__REQUIREMENT__. Any picture among the records should be left out, please; retype the rest exactly.

__EXTRACTED INFORMATION__.
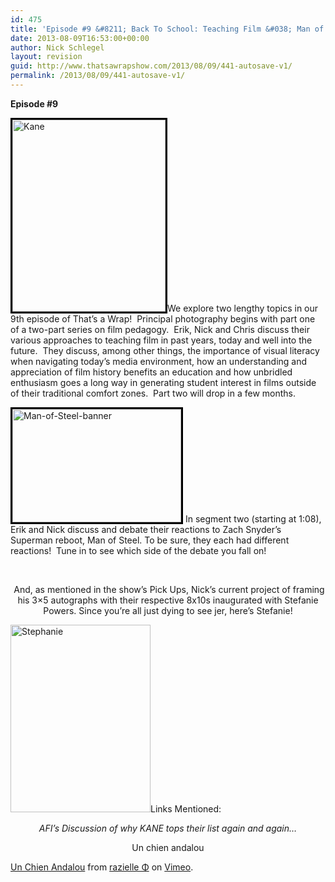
 ```yaml
---
id: 475
title: 'Episode #9 &#8211; Back To School: Teaching Film &#038; Man of Steel'
date: 2013-08-09T16:53:00+00:00
author: Nick Schlegel
layout: revision
guid: http://www.thatsawrapshow.com/2013/08/09/441-autosave-v1/
permalink: /2013/08/09/441-autosave-v1/
---
```

**Episode #9**

[<img class="alignleft  wp-image-442" style="border: 3px solid black;" alt="Kane" src="http://www.thatsawrapshow.com/wp-content/uploads/2013/08/Kane.jpg" width="245" height="307" srcset="http://www.thatsawrapshow.com/wp-content/uploads/2013/08/Kane.jpg 500w, http://www.thatsawrapshow.com/wp-content/uploads/2013/08/Kane-239x300.jpg 239w" sizes="(max-width: 245px) 100vw, 245px" />](http://www.thatsawrapshow.com/wp-content/uploads/2013/08/Kane.jpg)We explore two lengthy topics in our 9th episode of That&#8217;s a Wrap!  Principal photography begins with part one of a two-part series on film pedagogy.  Erik, Nick and Chris discuss their various approaches to teaching film in past years, today and well into the future.  They discuss, among other things, the importance of visual literacy when navigating today&#8217;s media environment, how an understanding and appreciation of film history benefits an education and how unbridled enthusiasm goes a long way in generating student interest in films outside of their traditional comfort zones.  Part two will drop in a few months.

<img class="alignright  wp-image-448" style="border-width: 3px; border-color: black; border-style: solid;" alt="Man-of-Steel-banner" src="http://www.thatsawrapshow.com/wp-content/uploads/2013/08/Man-of-Steel-banner-300x201.jpg" width="270" height="181" srcset="http://www.thatsawrapshow.com/wp-content/uploads/2013/08/Man-of-Steel-banner-300x201.jpg 300w, http://www.thatsawrapshow.com/wp-content/uploads/2013/08/Man-of-Steel-banner-1024x687.jpg 1024w, http://www.thatsawrapshow.com/wp-content/uploads/2013/08/Man-of-Steel-banner-447x300.jpg 447w, http://www.thatsawrapshow.com/wp-content/uploads/2013/08/Man-of-Steel-banner.jpg 1490w" sizes="(max-width: 270px) 100vw, 270px" />  
In segment two (starting at 1:08), Erik and Nick discuss and debate their reactions to Zach Snyder&#8217;s Superman reboot, Man of Steel. To be sure, they each had different reactions!  Tune in to see which side of the debate you fall on!

&nbsp;

<p style="text-align: center;">
   And, as mentioned in the show&#8217;s Pick Ups, Nick&#8217;s current project of framing his 3&#215;5 autographs with their respective 8x10s inaugurated with Stefanie Powers. Since you&#8217;re all just dying to see jer, here&#8217;s Stefanie!
</p>

<p style="text-align: left;">
  <a href="http://www.thatsawrapshow.com/wp-content/uploads/2013/08/Stephanie.jpg"><img class="size-medium wp-image-454 aligncenter" alt="Stephanie" src="http://www.thatsawrapshow.com/wp-content/uploads/2013/08/Stephanie-e1375929432996-224x300.jpg" width="224" height="300" srcset="http://www.thatsawrapshow.com/wp-content/uploads/2013/08/Stephanie-e1375929432996-224x300.jpg 224w, http://www.thatsawrapshow.com/wp-content/uploads/2013/08/Stephanie-e1375929432996-764x1024.jpg 764w" sizes="(max-width: 224px) 100vw, 224px" /></a>Links Mentioned:
</p>

<p style="text-align: center;">
  <em>AFI&#8217;s Discussion of why KANE tops their list again and again&#8230;<br /> </em>
</p>

<p style="text-align: center;">
  Un chien andalou<br />
</p>

[Un Chien Andalou](http://vimeo.com/12688293) from [razielle Φ](http://vimeo.com/user4083154) on [Vimeo](https://vimeo.com).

__YOUR SOLUTION__.
 ```yaml
---
id: 475
title: 'Episode #9 &#8211; Back To School: Teaching Film &#038; Man of Steel'
date: 2013-08-09T16:53:00+00:00
author: Nick Schlegel
layout: revision
guid: http://www.thatsawrapshow.com/2013/08/09/441-autosave-v1/
permalink: /2013/08/09/441-autosave-v1/
---
```

**Episode #9**

[<img class="alignleft  wp-image-442" style="border: 3px solid black;" alt="Kane" src="http://www.thatsawrapshow.com/wp-content/uploads/2013/08/Kane.jpg" width="245" height="307" srcset="http://www.thatsawrapshow.com/wp-content/uploads/2013/08/Kane.jpg 500w, http://www.thatsawrapshow.com/wp-content/uploads/2013/08/Kane-239x300.jpg 239w" sizes="(max-width: 245px) 100vw, 245px" />](http://www.thatsawrapshow.com/wp-content/uploads/2013/08/Kane.jpg)We explore two lengthy topics in our 9th episode of That&#8217;s a Wrap!  Principal photography begins with part one of a two-part series on film pedagogy.  Erik, Nick and Chris discuss their various approaches to teaching film in past years, today and well into the future.  They discuss, among other things, the importance of visual literacy when navigating today&#8217;s media environment, how an understanding and appreciation of film history benefits an education and how unbridled enthusiasm goes a long way in generating student interest in films outside of their traditional comfort zones.  Part two will drop in a few months.

<img class="alignright  wp-image-448" style="border-width: 3px; border-color: black; border-style: solid;" alt="Man-of-Steel-banner" src="http://www.thatsawrapshow.com/wp-content/uploads/2013/08/Man-of-Steel-banner-300x201.jpg" width="270" height="181" srcset="http://www.thatsawrapshow.com/wp-content/uploads/2013/08/Man-of-Steel-banner-300x201.jpg 300w, http://www.thatsawrapshow.com/wp-content/uploads/2013/08/Man-of-Steel-banner-1024x687.jpg 1024w, http://www.thatsawrapshow.com/wp-content/uploads/2013/08/Man-of-Steel-banner-447x300.jpg 447w, http://www.thatsawrapshow.com/wp-content/uploads/2013/08/Man-of-Steel-banner.jpg 1490w" sizes="(max-width: 270px) 100vw, 270px" />  
In segment two (starting at 1:08), Erik and Nick discuss and debate their reactions to Zach Snyder&#8217;s Superman reboot, Man of Steel. To be sure, they each had different reactions!  Tune in to see which side of the debate you fall on!

&nbsp;

<p style="text-align: center;">
   And, as mentioned in the show&#8217;s Pick Ups, Nick&#8217;s current project of framing his 3&#215;5 autographs with their respective 8x10s inaugurated with Stefanie Powers. Since you&#8217;re all just dying to see jer, here&#8217;s Stefanie!
</p>

<p style="text-align: left;">
  <a href="http://www.thatsawrapshow.com/wp-content/uploads/2013/08/Stephanie.jpg"><img class="size-medium wp-image-454 aligncenter" alt="Stephanie" src="http://www.thatsawrapshow.com/wp-content/uploads/2013/08/Stephanie-e1375929432996-224x300.jpg" width="224" height="300" srcset="http://www.thatsawrapshow.com/wp-content/uploads/2013/08/Stephanie-e1375929432996-224x300.jpg 224w, http://www.thatsawrapshow.com/wp-content/uploads/2013/08/Stephanie-e1375929432996-764x1024.jpg 764w" sizes="(max-width: 224px) 100vw, 224px" /></a>Links Mentioned:
</p>

<p style="text-align: center;">
  <em>AFI&#8217;s Discussion of why KANE tops their list again and again&#8230;<br /> </em>
</p>

<p style="text-align: center;">
  Un chien andalou<br />
</p>

[Un Chien Andalou](http://vimeo.com/12688293) from [razielle Φ](http://vimeo.com/user4083154) on [Vimeo](https://vimeo.com).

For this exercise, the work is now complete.